Harvester productivity in final felling is about 24 m3/PMH (productive machine hours), while the mean productivity of forwarders is 21.4 m3/PMH . Moreover, large forwarders currently on the market carry around 20 tonnes of load , indicating that the productivity of current forest machines is actually quite high, and as such the insufficient production capacity of the machinery no longer hinders further improvements in production efficiency. However, the problem nowadays is that the machine operators are not able to fully realize the potential of the machinery . The machines can work at a fast pace, but all the actions of the machine require the operator to constantly make decisions and operations. At the same time, the working environment of forest operators is challenging, and the workload is heavy. Working under such conditions for the long term can have a serious adverse impact on the health and safety of the personnel . Moreover, being a highly productive forest machine operator requires high professionalism; to become skilled in the work requires long-term training. Nevertheless, the operators themselves become the bottlenecks to production efficiency, but such problems can be avoided and production efficiency enhanced by improving the automation level of forest machines.

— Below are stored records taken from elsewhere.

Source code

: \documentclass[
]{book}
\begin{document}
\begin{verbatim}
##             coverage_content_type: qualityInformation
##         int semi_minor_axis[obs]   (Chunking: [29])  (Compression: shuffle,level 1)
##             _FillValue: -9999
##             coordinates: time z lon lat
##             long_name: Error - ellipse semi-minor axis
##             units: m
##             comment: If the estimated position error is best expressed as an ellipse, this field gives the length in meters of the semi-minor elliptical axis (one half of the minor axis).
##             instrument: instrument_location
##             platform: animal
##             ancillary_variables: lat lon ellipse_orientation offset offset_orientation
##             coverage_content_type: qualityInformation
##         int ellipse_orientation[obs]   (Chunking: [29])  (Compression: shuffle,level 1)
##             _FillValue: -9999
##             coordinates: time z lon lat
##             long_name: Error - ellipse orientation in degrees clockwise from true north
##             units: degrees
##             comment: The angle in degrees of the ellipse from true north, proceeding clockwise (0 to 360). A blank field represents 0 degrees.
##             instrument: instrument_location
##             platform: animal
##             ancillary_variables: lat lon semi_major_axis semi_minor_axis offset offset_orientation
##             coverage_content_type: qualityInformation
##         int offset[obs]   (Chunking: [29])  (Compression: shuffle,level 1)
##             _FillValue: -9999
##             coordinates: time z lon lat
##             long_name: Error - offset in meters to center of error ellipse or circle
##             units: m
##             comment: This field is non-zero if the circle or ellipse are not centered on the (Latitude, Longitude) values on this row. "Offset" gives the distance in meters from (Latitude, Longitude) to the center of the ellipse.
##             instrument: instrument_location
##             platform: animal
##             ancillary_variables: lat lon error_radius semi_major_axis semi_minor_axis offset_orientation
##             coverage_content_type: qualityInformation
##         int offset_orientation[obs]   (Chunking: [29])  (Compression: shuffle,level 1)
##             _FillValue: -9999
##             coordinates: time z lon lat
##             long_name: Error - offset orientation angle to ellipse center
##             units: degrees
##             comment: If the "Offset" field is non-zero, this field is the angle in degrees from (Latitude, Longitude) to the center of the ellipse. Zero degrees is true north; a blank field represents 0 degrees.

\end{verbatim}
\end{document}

With ongoing research and continuous development of computer assistance, communication, and sensing, some entry-level automation products have recently appeared on the market. For instance, John Deere became the first forestry machine manufacturer to produce a mature commercial boom-tip control system for forwarders in 2013 . This system is called »intelligent boom control« (IBC), which allows the operator to focus on controlling the grapple, or end-effector, rather than the boom joint movements . In 2017, this system was also introduced for harvesters . Meanwhile, PONSSE has launched their active suspension system called »ActiveFrame«, which is a cabin suspension system for eight-wheel machines that can level out the roughness of the terrain and keep the cabin horizontal . Around the same time, Cranab released their intelligent forward crane, called »Cranab Intelligent System« (CIS), comprising built-in sensors in the crane . Moreover, research on further automation of forest machines is already underway and has yielded some results, such as the »Besten med virkeskurir« system, which is a prototype system consisting of a driverless harvester controlled remotely from a manned forwarder. This system was tested in 2006 in experiments conducted by Skogforsk .

At present, a forwarder needs the operator to control the movement of crane and grapple to manipulate logs and complete the loading process. However, with continuous improvement of the forwarder automation level, possibilities have emerged to assist in the crane work. For example, researchers have evaluated the use of structured light to realize the reconstruction of log morphology to derive log poses . There is also related research on automatic detection of log grab points and log pose estimation based on image segmentation , which rely on powerful deep learning algorithms; a research field that currently undergoes rapid development.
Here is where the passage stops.